Data extracts —
---*---
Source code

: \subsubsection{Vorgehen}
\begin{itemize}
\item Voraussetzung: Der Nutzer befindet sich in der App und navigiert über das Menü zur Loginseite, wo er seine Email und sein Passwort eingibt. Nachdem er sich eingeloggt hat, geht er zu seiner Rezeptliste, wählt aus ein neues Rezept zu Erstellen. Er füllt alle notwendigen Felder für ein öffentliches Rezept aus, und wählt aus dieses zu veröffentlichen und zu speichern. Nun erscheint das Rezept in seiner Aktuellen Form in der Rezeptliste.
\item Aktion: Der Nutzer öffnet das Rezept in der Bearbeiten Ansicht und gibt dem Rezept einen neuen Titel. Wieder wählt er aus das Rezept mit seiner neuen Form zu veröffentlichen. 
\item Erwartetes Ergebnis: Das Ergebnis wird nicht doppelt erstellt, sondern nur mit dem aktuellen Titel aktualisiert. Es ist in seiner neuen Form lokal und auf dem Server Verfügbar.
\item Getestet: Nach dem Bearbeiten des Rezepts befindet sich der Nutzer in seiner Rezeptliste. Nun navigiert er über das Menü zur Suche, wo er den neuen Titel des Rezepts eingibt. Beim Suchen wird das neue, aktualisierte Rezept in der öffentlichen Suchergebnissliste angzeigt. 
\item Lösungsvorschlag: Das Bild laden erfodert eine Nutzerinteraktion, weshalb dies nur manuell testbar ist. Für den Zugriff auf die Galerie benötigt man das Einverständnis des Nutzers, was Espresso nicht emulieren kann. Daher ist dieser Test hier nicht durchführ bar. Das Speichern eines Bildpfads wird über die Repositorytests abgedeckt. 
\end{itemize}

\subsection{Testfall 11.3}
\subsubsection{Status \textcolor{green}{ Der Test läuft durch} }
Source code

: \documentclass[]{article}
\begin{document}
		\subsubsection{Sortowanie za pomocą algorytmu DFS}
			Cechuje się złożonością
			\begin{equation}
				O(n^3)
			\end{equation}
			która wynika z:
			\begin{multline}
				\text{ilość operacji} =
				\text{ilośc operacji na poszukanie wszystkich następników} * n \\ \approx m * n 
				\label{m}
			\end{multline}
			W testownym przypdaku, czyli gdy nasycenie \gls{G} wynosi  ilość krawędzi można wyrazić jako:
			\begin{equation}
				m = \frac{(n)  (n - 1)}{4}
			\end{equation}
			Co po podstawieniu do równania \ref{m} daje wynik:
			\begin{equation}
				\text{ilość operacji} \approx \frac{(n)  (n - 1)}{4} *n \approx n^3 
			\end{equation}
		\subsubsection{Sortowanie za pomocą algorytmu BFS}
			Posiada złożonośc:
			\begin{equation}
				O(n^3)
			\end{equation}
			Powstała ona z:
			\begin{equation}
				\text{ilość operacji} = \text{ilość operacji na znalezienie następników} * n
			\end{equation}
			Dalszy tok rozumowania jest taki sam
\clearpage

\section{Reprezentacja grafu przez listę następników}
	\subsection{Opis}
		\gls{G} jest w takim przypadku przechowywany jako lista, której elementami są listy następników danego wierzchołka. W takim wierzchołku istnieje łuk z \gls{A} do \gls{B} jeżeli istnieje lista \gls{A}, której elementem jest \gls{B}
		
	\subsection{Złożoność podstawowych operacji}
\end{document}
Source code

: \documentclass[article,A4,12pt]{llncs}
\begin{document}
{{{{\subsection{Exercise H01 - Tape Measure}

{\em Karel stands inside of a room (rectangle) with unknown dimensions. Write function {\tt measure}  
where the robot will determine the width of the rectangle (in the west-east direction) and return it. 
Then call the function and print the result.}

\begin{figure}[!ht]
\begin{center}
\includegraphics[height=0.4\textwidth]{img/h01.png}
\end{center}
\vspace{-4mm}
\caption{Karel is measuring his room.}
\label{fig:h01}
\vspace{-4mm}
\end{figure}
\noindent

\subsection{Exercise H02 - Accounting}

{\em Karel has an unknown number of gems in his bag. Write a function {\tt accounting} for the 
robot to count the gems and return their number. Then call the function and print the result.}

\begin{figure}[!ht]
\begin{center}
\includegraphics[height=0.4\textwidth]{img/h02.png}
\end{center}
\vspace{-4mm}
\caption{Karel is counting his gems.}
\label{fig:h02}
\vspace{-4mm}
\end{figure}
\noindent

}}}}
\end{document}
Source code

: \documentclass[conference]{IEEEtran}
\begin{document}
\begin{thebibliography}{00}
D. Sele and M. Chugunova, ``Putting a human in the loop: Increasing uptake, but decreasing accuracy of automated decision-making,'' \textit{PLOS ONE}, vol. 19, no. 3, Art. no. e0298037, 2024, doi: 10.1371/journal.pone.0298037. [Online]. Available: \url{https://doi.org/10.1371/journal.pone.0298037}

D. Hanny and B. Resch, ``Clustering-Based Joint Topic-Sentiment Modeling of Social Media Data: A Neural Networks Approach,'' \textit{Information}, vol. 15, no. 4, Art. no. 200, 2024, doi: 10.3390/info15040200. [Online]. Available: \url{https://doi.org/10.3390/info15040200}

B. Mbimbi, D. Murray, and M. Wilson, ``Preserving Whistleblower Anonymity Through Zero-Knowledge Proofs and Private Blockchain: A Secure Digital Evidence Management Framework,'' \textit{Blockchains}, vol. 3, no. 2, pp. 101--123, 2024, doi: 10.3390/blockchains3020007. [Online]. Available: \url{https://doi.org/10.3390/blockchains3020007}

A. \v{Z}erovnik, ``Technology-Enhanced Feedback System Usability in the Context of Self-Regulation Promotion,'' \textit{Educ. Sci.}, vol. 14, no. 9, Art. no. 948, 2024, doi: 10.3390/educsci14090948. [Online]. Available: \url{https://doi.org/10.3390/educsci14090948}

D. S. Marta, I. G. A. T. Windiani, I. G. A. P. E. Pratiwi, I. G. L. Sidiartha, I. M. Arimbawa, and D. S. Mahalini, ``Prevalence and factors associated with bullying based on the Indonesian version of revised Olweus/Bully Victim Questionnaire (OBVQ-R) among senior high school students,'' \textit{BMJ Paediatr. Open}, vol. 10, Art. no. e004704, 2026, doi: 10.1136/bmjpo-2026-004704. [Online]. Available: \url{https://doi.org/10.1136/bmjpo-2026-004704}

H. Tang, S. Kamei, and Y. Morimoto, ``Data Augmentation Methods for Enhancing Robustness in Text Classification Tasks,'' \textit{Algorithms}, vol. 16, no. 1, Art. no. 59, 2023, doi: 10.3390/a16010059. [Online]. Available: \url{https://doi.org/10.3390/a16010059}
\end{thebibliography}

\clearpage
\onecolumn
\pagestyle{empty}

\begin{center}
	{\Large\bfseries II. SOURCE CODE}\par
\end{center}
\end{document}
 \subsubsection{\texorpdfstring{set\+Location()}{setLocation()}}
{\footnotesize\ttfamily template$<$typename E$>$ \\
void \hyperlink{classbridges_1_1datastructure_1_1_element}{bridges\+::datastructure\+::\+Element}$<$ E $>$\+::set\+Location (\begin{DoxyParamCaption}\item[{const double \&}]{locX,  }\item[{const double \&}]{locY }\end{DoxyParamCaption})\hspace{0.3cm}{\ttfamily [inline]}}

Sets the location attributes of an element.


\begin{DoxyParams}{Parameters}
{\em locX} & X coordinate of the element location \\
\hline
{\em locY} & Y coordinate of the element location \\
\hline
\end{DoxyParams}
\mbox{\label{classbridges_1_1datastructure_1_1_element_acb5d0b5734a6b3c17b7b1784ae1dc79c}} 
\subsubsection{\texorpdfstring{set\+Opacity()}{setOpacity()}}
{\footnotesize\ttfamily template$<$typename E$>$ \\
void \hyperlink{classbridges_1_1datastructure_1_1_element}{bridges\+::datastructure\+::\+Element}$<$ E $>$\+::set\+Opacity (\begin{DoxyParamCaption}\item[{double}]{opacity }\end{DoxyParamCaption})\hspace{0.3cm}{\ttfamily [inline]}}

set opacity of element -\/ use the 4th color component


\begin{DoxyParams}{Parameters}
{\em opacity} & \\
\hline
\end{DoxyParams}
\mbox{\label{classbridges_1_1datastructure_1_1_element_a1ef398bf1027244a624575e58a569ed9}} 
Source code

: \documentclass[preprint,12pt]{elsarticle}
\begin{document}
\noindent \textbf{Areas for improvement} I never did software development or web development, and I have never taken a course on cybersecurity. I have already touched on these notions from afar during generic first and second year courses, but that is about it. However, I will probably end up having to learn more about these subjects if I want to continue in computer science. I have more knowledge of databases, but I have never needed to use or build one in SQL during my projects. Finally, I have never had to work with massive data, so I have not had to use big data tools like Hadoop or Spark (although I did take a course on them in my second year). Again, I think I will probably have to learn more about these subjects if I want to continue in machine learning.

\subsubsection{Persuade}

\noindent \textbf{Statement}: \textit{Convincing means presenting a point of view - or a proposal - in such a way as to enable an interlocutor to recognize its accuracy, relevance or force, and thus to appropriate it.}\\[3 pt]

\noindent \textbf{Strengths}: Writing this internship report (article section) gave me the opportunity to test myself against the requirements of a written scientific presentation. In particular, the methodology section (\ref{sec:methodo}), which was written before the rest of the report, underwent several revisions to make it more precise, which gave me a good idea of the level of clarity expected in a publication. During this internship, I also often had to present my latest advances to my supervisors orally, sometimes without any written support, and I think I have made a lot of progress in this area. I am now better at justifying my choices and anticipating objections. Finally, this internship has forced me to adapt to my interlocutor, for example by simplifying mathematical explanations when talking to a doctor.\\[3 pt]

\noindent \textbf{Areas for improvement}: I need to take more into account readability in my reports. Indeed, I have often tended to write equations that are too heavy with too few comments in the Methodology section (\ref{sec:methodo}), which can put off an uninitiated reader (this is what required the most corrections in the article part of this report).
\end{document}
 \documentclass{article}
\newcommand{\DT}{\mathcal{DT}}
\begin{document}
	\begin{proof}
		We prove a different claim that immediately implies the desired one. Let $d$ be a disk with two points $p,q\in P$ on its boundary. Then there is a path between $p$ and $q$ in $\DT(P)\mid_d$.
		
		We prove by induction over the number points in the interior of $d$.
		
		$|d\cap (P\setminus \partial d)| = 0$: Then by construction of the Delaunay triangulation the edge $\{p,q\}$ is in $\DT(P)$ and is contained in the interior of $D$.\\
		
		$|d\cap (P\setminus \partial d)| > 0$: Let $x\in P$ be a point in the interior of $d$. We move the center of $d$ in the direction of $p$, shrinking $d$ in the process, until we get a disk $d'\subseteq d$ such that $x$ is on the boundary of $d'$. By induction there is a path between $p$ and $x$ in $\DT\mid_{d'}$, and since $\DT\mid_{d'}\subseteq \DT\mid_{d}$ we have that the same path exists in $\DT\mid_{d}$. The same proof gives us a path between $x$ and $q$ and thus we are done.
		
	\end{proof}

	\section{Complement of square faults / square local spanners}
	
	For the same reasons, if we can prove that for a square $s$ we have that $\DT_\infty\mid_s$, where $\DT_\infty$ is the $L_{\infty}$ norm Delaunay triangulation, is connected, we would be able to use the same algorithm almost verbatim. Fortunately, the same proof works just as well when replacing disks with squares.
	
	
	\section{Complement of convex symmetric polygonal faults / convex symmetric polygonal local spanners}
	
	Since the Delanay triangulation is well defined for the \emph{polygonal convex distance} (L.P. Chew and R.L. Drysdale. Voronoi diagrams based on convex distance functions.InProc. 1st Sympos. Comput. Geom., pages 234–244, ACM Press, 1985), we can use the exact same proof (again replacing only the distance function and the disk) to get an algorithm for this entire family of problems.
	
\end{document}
---*---
Description of the task — Where the string "rectangle" occurs in a line of the material above, copy the whole line.

Exercise output —
{\em Karel stands inside of a room (rectangle) with unknown dimensions. Write function {\tt measure}  
where the robot will determine the width of the rectangle (in the west-east direction) and return it. 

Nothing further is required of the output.